Vector Field Images

September 24, 2023

Vector fields are found in many apsects of physics, but they also form the basis of some great math art. One well-known vector field are the magnetic field lines formed around a magnet. Many of us did this experiment in school, where iron filings on a piece of paper are moved around by a magnet underneath, as shown in this image¹.

Magnetic field

This is a physical vector field, which can be described using a mathematical transformation, a simple equation that takes an (x, y) coordinate and returns a modified (x, y) coordinate.

Start with a very basic vector transformation:

x ↦ x + 0.5

y ↦ y + 0.5

Each point just moves up and to the right by 0.5 units.

(In this notation, ↦ is the "maps to" operator. The current x and y values map to new x and y values.)

Simple vector field

To make math art, we need something more interesting. Sine and cosine functions usually work well, and give chaotic (interesting) results. Here is an example:

x ↦ x - 0.4 sin(y + sin(0.4y))

y ↦ y - 0.4 sin(x + sin(-2x))

Complex vector field

Now that we have a nice vector field, let's see what happens to a single point that moves through the field. Here are 25 iterations of the starting point (0, 2).

Single point traversing vector field

This can generate some fun curves, but sometimes we want more than a single curve for math art purposes. Let's try plotting several curves over a range initial starting points. Here, we plot 10 points evenly spaced around the circle (x-2)² + (y-1)² = 2².
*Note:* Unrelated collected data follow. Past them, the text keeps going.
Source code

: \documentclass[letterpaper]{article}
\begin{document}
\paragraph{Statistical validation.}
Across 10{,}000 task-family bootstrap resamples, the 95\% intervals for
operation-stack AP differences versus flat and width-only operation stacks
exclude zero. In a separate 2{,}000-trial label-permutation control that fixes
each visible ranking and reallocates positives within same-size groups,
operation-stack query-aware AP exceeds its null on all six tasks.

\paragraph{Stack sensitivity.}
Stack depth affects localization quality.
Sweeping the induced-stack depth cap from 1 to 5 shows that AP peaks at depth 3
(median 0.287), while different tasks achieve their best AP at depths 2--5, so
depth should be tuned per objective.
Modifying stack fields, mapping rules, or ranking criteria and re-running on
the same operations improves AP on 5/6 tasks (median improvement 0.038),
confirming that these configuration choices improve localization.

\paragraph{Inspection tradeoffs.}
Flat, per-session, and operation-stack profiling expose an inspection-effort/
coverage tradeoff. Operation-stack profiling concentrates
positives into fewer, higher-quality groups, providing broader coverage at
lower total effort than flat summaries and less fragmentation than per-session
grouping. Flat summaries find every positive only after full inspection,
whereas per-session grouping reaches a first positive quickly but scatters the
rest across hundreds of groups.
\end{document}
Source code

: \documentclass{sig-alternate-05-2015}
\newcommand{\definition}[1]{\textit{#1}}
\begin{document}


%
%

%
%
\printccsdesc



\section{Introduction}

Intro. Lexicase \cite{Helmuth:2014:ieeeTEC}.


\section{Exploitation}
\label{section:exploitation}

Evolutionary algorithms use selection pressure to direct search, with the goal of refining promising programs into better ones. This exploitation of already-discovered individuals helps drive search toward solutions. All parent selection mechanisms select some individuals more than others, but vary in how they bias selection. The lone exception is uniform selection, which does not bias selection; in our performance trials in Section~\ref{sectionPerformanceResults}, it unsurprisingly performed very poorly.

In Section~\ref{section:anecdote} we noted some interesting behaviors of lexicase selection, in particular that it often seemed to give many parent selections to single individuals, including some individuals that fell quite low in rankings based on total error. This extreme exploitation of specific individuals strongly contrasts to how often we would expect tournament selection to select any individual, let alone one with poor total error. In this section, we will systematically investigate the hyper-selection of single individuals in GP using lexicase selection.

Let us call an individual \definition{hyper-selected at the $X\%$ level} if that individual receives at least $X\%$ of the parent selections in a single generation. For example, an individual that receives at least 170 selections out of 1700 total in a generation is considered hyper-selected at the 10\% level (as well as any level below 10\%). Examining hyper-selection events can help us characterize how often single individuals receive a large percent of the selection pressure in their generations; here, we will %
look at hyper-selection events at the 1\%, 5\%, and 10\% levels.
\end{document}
Ten points traversing field

It's interesting, but 10 points isn't enough. Try plotting 10,000 or more points evenly spaced around the circle. Make each line slightly transparent so the different paths blend together a bit, and fade the color from one color at the start of the line to another color the end. Now we've got something fun!

Easley01 Image

Click here to see more vector field images


If you're in to animations, a final step is to change some parameter of the image for each frame of the animation. Here, the vector field stays constant, while the initial circle moves left to right.

Vector Field Animation
  1. Newton Henry Black, Harvey N. Davis (1913) Practical Physics.